• _Brief_
Output only the entries, exactly as given, without the pictures.

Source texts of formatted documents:
--- START ---
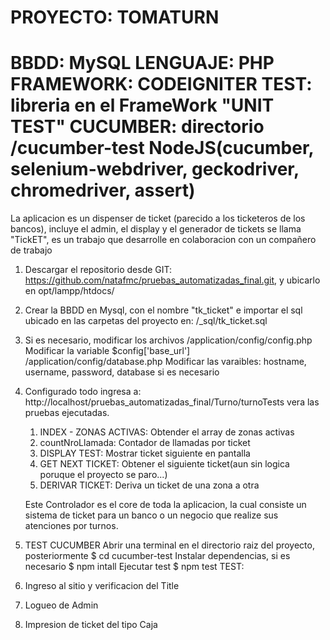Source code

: PROYECTO: TOMATURN
==================
BBDD: MySQL
LENGUAJE: PHP
FRAMEWORK: CODEIGNITER
TEST: libreria en el FrameWork "UNIT TEST" 
CUCUMBER: directorio /cucumber-test 
        NodeJS(cucumber, selenium-webdriver, geckodriver, chromedriver, assert)	
==================
La aplicacion es un dispenser de ticket (parecido a los ticketeros de los bancos), incluye el admin, el display y el generador de tickets se llama "TickET", es un trabajo que desarrolle en colaboracion con un compañero de trabajo
1. Descargar el repositorio desde GIT: https://github.com/natafmc/pruebas_automatizadas_final.git, y ubicarlo en opt/lampp/htdocs/
2. Crear la BBDD en Mysql, con el nombre "tk_ticket" e importar el sql ubicado en las carpetas del proyecto en: /_sql/tk_ticket.sql
3. Si es necesario, modificar los archivos 
	/application/config/config.php 
    Modificar la variable $config['base_url']
	/application/config/database.php 
    Modificar las varaibles: hostname, username, password, database si es necesario

4. Configurado todo ingresa a: http://localhost/pruebas_automatizadas_final/Turno/turnoTests
   vera las pruebas ejecutadas.
    1. INDEX - ZONAS ACTIVAS: Obtender el array de zonas activas
    2. countNroLlamada: Contador de llamadas por ticket
    3. DISPLAY TEST: Mostrar ticket siguiente en pantalla
    4. GET NEXT TICKET: Obtener el siguiente ticket(aun sin logica poruque el proyecto se paro...)
    5. DERIVAR TICKET: Deriva un ticket de una zona a otra

   Este Controlador es el core de toda la aplicacion, la cual consiste un sistema de ticket para un banco o un negocio que realize sus atenciones por turnos.
5. TEST CUCUMBER
 Abrir una terminal en el directorio raiz del proyecto, posteriormente 
 $ cd cucumber-test
 Instalar dependencias, si es necesario
 $ npm intall 
 Ejecutar test
 $ npm test
 TEST:
  1. Ingreso al sitio y verificacion del Title
  2. Logueo de Admin
  3. Impresion de ticket del tipo Caja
--- END ---
• _Answer for the task_
Source code

: PROYECTO: TOMATURN
==================
BBDD: MySQL
LENGUAJE: PHP
FRAMEWORK: CODEIGNITER
TEST: libreria en el FrameWork "UNIT TEST" 
CUCUMBER: directorio /cucumber-test 
        NodeJS(cucumber, selenium-webdriver, geckodriver, chromedriver, assert)	
==================
La aplicacion es un dispenser de ticket (parecido a los ticketeros de los bancos), incluye el admin, el display y el generador de tickets se llama "TickET", es un trabajo que desarrolle en colaboracion con un compañero de trabajo
1. Descargar el repositorio desde GIT: https://github.com/natafmc/pruebas_automatizadas_final.git, y ubicarlo en opt/lampp/htdocs/
2. Crear la BBDD en Mysql, con el nombre "tk_ticket" e importar el sql ubicado en las carpetas del proyecto en: /_sql/tk_ticket.sql
3. Si es necesario, modificar los archivos 
	/application/config/config.php 
    Modificar la variable $config['base_url']
	/application/config/database.php 
    Modificar las varaibles: hostname, username, password, database si es necesario

4. Configurado todo ingresa a: http://localhost/pruebas_automatizadas_final/Turno/turnoTests
   vera las pruebas ejecutadas.
    1. INDEX - ZONAS ACTIVAS: Obtender el array de zonas activas
    2. countNroLlamada: Contador de llamadas por ticket
    3. DISPLAY TEST: Mostrar ticket siguiente en pantalla
    4. GET NEXT TICKET: Obtener el siguiente ticket(aun sin logica poruque el proyecto se paro...)
    5. DERIVAR TICKET: Deriva un ticket de una zona a otra

   Este Controlador es el core de toda la aplicacion, la cual consiste un sistema de ticket para un banco o un negocio que realize sus atenciones por turnos.
5. TEST CUCUMBER
 Abrir una terminal en el directorio raiz del proyecto, posteriormente 
 $ cd cucumber-test
 Instalar dependencias, si es necesario
 $ npm intall 
 Ejecutar test
 $ npm test
 TEST:
  1. Ingreso al sitio y verificacion del Title
  2. Logueo de Admin
  3. Impresion de ticket del tipo Caja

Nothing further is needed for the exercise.